I’d heard that before, from Mick about Frances. She’d denied it. And I remembered what Tom Worecski’s death sentence was for. I must have moved; Tom’s gaze flicked to me and back to Frances.
“You didn’t tell anybody?” he said. “Oh, my. Let you who are without sin cast the first stone.”
Frances also grinned; like Tom, she seemed to be doing it at least half because of the pressure. “If I’d washed my sins away first, I wouldn’t have been able to minister to the rest of you.”
Tom snorted. “You loved it. You always figured you had a right to run the world. You thought being part of the committee that was gonna blow it to hell was no more than you deserved. You wanted to show those bastards who hadn’t had the sense to get together and elect you Goddess.”
“That’s not true.” Frances spoke without heat, as if he’d misstated the time and she was correcting that.
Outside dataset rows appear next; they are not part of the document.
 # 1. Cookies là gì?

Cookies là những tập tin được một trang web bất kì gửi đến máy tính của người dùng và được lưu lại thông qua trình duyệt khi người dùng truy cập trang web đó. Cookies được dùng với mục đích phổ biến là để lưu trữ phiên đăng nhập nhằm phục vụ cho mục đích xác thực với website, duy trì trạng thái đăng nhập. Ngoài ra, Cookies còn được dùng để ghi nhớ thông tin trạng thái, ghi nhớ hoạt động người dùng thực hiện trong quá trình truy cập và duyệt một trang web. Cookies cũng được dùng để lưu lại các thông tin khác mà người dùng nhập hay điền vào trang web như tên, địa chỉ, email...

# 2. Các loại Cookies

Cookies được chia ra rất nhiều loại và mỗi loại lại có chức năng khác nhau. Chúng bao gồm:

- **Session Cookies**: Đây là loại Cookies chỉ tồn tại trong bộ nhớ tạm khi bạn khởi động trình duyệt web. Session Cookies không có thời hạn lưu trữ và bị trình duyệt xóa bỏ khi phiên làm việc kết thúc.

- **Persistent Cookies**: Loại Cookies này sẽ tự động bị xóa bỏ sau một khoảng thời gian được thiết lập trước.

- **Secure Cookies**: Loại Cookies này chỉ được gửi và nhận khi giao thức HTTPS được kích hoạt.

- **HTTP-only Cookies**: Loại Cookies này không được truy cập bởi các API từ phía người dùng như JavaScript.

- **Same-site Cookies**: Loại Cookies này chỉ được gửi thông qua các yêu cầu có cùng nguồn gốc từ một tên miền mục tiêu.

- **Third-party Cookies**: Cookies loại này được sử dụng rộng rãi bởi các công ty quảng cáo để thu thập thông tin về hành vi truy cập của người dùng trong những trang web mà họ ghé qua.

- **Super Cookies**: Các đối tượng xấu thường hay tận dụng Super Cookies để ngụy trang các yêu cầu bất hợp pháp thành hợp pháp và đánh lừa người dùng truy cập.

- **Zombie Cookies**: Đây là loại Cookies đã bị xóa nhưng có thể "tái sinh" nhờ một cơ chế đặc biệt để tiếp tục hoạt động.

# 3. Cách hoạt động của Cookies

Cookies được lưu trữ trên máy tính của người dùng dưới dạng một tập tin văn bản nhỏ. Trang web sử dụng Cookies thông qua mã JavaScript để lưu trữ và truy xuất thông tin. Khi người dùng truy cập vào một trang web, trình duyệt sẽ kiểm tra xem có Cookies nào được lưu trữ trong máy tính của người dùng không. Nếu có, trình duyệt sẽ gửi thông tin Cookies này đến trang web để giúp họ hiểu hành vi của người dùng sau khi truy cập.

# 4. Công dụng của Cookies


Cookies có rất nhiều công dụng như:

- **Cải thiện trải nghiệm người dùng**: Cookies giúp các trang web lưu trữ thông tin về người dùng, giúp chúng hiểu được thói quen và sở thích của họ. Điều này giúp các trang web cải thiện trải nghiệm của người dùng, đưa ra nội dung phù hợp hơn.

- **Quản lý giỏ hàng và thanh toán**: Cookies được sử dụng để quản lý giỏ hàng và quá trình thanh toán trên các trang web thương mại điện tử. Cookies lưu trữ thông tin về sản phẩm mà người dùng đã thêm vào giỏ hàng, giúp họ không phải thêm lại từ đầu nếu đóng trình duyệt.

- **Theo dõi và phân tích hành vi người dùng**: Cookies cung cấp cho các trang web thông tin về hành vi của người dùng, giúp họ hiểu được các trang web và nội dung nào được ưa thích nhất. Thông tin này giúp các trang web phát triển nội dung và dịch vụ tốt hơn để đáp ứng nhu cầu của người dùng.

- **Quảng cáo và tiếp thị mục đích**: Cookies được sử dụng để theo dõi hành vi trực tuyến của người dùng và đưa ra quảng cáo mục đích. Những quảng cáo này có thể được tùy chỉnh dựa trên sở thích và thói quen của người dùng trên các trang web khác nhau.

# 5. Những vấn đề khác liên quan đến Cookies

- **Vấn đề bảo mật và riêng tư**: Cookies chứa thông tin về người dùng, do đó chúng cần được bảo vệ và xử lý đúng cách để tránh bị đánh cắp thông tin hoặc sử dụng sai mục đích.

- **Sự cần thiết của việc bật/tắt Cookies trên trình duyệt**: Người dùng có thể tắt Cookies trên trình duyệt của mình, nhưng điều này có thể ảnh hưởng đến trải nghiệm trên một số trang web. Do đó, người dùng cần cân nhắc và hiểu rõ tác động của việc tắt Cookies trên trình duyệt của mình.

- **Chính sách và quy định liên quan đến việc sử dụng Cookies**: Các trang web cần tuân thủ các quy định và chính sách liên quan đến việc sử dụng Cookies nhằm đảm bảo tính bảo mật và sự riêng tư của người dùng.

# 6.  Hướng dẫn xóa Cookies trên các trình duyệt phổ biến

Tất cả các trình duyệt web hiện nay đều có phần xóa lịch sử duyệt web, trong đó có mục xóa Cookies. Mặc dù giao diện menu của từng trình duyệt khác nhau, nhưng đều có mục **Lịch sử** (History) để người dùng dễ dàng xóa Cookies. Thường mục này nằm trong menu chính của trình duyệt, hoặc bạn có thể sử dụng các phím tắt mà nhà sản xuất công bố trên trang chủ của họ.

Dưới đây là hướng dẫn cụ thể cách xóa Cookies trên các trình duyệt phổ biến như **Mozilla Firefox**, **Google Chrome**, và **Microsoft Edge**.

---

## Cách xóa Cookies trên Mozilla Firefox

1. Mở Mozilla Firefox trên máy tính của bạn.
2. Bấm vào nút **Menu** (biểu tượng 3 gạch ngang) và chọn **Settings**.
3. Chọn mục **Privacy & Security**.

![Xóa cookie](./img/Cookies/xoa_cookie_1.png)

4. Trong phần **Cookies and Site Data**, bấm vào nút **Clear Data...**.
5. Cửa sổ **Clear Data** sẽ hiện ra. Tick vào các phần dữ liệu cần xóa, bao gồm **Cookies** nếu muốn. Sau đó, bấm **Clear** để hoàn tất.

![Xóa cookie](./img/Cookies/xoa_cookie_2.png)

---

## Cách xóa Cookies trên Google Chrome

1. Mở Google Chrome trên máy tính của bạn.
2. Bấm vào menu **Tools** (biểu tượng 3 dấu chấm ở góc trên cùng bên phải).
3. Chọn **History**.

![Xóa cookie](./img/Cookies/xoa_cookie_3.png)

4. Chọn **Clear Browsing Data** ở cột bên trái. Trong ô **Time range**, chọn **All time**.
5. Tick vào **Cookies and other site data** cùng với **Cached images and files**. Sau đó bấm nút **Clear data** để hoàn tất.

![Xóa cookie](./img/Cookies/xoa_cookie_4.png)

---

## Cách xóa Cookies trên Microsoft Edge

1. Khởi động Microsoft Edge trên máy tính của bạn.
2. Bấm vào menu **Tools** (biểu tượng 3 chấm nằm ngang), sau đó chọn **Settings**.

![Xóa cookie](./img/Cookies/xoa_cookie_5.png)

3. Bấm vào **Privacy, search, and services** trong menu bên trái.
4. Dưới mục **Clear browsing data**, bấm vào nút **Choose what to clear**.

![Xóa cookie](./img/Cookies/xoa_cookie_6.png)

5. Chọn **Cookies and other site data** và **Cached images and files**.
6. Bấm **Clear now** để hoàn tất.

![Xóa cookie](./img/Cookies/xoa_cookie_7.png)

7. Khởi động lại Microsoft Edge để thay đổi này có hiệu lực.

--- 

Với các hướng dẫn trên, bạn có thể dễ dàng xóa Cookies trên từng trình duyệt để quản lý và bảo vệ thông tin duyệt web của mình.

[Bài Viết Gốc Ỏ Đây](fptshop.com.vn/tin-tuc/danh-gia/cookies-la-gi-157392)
But the heat was there, underneath, unspoken, a slow tide of it. “You had to lie to get me to sign on. You never once planned to hold the country hostage, but I believed it. I thought I was working for peace. I may have been criminally stupid and blind as a cave fish, but I didn’t think we meant to actually drop the Big One.”
“Shit, Franny, then you were the only one.”
“A loner to the very end.” Her right hand was trembling, barely.
“Is it true?” Tom asked the air. “Was she really pure as the driven snow, even though she executed half the damn launch sequence her own self?”
“We were supposed to hold and wait to abort,” Frances snapped, her face white. Some of it was surely whatever Tom was doing to her head. But she looked like a woman watching a rerun of her worst nightmare. She had done it. She had lived with it all these decades. And she’d dedicated herself to seeing that the people who’d shared the blame wouldn’t live with anything anymore. I’d been right all the time, to be afraid of her.
“I’ll bet the jury’s done deliberating,” Tom said. “Awful sorry I couldn’t get twelve of ‘em, but one good one oughta be enough for this. Whattaya say, Skin? Innocent or guilty?”
In Albrecht’s darkened office, someone moved hesitantly toward the door. It was Mick Skinner.